The definition of psychological anthropology and its proper concerns have been more closely associated with *American anthropology than with anthropologists elsewhere in the world, who appear to be less inclined to define their interests in sub-disciplinary terms. Indeed, it can be argued that the carving out of such a domain led main-stream anthropologists to consider psychological anthropology a parochial concern, of only marginal interest to themselves.
Psychological anthropology was initially an outgrowth of *culture and personality studies—the new title for the sub-discipline having been proposed by †Francis L.K.Hsu in his 1972 introduction to his edited collection, Psychological Anthropology. There Hsu argued that:
[a] sound theory which aims at explaining the relationship between man and culture must not only account for the origin of psychological characteristics as they are molded [sic] by the patterns of child rearing, social institutions, and ideologies, but must also account for the maintenance, development, and change in the child-rearing practices, institutions and ideologies.
(1972:13)
Nevertheless, even while he argued that cultural, social and psychological anthropology were all concerned ultimately to study the same phenomenon—human behaviour—he also maintained that:
[it] is probably desirable, however, for the student from one viewpoint to hold on to his particular viewpoint as he probes deeper and deeper into his data…the field worker who shifts from one viewpoint to another…is likely to bring back little that is of coherent signficance.
(ibid.: 14)
So those who continued to define themselves as cultural anthropologists tended to take the view that, in so far as psychology was an attribute of ‘the individual’ and culture an attribute of ‘society’, they were, by definition, covering more ground than any psychological anthropologist possibly could—a view that appears to be endorsed by psychological anthropologists themselves. In general they accept the characterization of psychology and culture as phenomena that occur at different ‘levels’—a position that has militated against any attempt to forge a psychological anthropology that denotes a coherent theoretical perspective.

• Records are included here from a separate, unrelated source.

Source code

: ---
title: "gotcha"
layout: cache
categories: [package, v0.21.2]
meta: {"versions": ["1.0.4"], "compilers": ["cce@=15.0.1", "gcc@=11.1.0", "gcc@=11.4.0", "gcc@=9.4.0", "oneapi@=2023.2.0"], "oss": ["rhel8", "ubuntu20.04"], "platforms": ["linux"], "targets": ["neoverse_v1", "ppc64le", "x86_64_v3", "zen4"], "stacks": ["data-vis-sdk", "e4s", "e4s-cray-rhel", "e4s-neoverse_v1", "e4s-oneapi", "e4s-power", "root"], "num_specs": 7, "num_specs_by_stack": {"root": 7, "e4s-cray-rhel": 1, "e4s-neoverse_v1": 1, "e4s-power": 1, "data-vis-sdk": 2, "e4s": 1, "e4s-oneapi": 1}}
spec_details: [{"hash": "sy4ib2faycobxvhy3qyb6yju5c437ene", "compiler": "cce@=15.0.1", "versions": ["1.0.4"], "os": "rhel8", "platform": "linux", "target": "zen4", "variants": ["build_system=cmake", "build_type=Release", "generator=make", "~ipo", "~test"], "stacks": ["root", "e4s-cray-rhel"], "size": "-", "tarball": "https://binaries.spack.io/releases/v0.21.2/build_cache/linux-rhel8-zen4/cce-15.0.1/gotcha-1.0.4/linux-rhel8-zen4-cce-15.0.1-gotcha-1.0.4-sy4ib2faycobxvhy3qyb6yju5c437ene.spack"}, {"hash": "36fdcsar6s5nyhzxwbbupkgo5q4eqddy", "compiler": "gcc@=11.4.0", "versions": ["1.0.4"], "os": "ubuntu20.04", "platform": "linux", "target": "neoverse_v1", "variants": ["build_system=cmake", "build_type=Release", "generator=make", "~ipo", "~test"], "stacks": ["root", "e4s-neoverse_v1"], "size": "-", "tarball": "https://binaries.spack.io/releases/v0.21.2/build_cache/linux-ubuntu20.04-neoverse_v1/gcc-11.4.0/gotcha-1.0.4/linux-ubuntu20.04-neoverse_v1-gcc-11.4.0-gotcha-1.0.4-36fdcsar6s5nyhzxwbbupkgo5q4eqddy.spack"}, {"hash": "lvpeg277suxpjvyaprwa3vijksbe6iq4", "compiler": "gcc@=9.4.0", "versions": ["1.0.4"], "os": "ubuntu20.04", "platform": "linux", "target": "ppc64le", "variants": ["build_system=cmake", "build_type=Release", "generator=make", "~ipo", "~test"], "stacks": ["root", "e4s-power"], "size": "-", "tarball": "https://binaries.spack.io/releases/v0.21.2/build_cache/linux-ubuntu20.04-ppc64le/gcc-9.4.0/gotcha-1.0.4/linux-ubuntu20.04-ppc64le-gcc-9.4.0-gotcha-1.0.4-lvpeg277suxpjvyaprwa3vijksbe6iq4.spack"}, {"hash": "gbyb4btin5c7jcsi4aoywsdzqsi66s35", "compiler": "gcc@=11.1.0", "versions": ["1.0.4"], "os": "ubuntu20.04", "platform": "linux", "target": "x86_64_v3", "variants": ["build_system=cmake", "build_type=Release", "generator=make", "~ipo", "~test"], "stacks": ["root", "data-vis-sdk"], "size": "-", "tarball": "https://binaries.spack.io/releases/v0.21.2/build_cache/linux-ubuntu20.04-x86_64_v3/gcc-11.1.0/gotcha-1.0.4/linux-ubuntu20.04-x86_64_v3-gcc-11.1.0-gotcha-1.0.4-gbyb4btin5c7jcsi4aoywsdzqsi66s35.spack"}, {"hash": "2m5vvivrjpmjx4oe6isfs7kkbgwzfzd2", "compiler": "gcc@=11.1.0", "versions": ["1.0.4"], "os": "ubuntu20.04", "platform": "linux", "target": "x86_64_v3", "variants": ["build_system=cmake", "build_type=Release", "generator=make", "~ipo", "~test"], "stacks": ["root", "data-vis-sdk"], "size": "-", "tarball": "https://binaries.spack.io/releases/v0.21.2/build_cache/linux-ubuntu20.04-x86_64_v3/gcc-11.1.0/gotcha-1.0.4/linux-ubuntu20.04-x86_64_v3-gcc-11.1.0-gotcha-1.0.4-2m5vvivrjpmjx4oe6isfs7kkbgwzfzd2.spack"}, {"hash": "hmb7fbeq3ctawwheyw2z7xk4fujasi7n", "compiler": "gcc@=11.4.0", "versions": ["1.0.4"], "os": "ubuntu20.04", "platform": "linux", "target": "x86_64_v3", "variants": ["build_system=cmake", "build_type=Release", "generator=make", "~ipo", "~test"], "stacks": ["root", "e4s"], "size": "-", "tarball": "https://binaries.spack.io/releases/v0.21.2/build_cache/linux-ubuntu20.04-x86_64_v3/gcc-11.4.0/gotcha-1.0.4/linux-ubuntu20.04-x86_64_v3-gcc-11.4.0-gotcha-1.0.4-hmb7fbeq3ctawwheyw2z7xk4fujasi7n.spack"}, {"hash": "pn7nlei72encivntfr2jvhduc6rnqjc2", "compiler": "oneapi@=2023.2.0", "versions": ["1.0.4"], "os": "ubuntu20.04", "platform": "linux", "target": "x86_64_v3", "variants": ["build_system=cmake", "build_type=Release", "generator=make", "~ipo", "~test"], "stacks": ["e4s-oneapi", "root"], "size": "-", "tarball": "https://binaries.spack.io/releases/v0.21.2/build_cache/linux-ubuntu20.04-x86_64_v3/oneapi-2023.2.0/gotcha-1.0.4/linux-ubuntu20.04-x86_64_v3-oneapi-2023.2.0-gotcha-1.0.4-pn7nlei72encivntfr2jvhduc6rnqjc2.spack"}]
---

So ‘psychological anthropology’ is most often used as a catchall which, in broad historical terms, takes in culture and personality studies, *socialization theories, *psychoanalytic approaches, ethnosemantics, *ethnopsychiatry and cognitive anthropology.
Bock’s survey of the development of psychological anthropology makes the problems inherent to the sub-discipline clearly apparent. He begins his book with the statement that ‘all anthropology is psychological’ and ends with a discussion of the limitations of a psychological perspective: ‘Failure to recognize the origins of Western psychology in our own cultural tradition, with its unconscious values, biases and habits of thought, is the crudest kind of ethnocentrism’ (1988:212). In other words, as Bock points out, ‘all psychology is cultural’.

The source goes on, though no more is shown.